- Exercise goal: Print, word for word, the opening line of the data below and every line after it through the line that contains "The advancements in", but not the pictures.

- Supplied material:
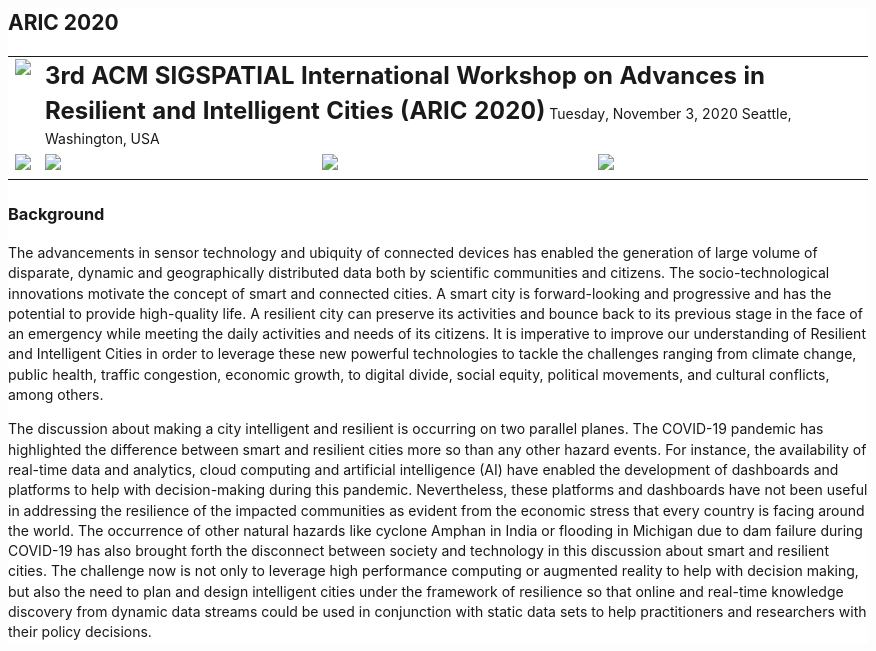 ## ARIC 2020

<table>
  <tr>
    <td><img src="./img/skyline1.jpg"></td>
    <td colspan="3">
        <b><font size="5">3rd ACM SIGSPATIAL
    	  International Workshop on Advances
        in Resilient and Intelligent Cities  
        (ARIC 2020)</font></b>
        Tuesday, November 3, 2020 
        Seattle, Washington, USA 
    </td>
  </tr>
  <tr>
    <td><img src="./img/ballard.jpg"></td>
    <td><img src="./img/pikemarket.jpg"></td>
    <td><img src="./img/realestate.jpg"></td>
    <td><img src="./img/mount1.jpg"></td>
  </tr>
</table>


### Background

The advancements in sensor technology and ubiquity of connected devices has enabled the generation of large volume of disparate, dynamic and geographically distributed data both by scientific communities and citizens. The socio-technological innovations motivate the concept of smart and connected cities. A smart city is forward-looking and progressive and has the potential to provide high-quality life. A resilient city can preserve its activities and bounce back to its previous stage in the face of an emergency while meeting the daily activities and needs of its citizens. It is imperative to improve our understanding of Resilient and Intelligent Cities in order to leverage these new powerful technologies to tackle the challenges ranging from climate change, public health, traffic congestion, economic growth, to digital divide, social equity, political movements, and cultural conflicts, among others.

The discussion about making a city intelligent and resilient is occurring on two parallel planes. The COVID-19 pandemic has highlighted the difference between smart and resilient cities more so than any other hazard events. For instance, the availability of real-time data and analytics, cloud computing and artificial intelligence (AI) have enabled the development of dashboards and platforms to help with decision-making during this pandemic. Nevertheless, these platforms and dashboards have not been useful in addressing the resilience of the impacted communities as evident from the economic stress that every country is facing around the world. The occurrence of other natural hazards like cyclone Amphan in India or flooding in Michigan due to dam failure during COVID-19 has also brought forth the disconnect between society and technology in this discussion about smart and resilient cities. The challenge now is not only to leverage high performance computing or augmented reality to help with decision making, but also the need to plan and design intelligent cities under the framework of resilience so that online and real-time knowledge discovery from dynamic data streams could be used in conjunction with static data sets to help practitioners and researchers with their policy decisions.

- Response:
 ## ARIC 2020

<table>
  <tr>
    <td><img src="./img/skyline1.jpg"></td>
    <td colspan="3">
        <b><font size="5">3rd ACM SIGSPATIAL
    	  International Workshop on Advances
        in Resilient and Intelligent Cities  
        (ARIC 2020)</font></b>
        Tuesday, November 3, 2020 
        Seattle, Washington, USA 
    </td>
  </tr>
  <tr>
    <td><img src="./img/ballard.jpg"></td>
    <td><img src="./img/pikemarket.jpg"></td>
    <td><img src="./img/realestate.jpg"></td>
    <td><img src="./img/mount1.jpg"></td>
  </tr>
</table>


### Background

The advancements in sensor technology and ubiquity of connected devices has enabled the generation of large volume of disparate, dynamic and geographically distributed data both by scientific communities and citizens. The socio-technological innovations motivate the concept of smart and connected cities. A smart city is forward-looking and progressive and has the potential to provide high-quality life. A resilient city can preserve its activities and bounce back to its previous stage in the face of an emergency while meeting the daily activities and needs of its citizens. It is imperative to improve our understanding of Resilient and Intelligent Cities in order to leverage these new powerful technologies to tackle the challenges ranging from climate change, public health, traffic congestion, economic growth, to digital divide, social equity, political movements, and cultural conflicts, among others.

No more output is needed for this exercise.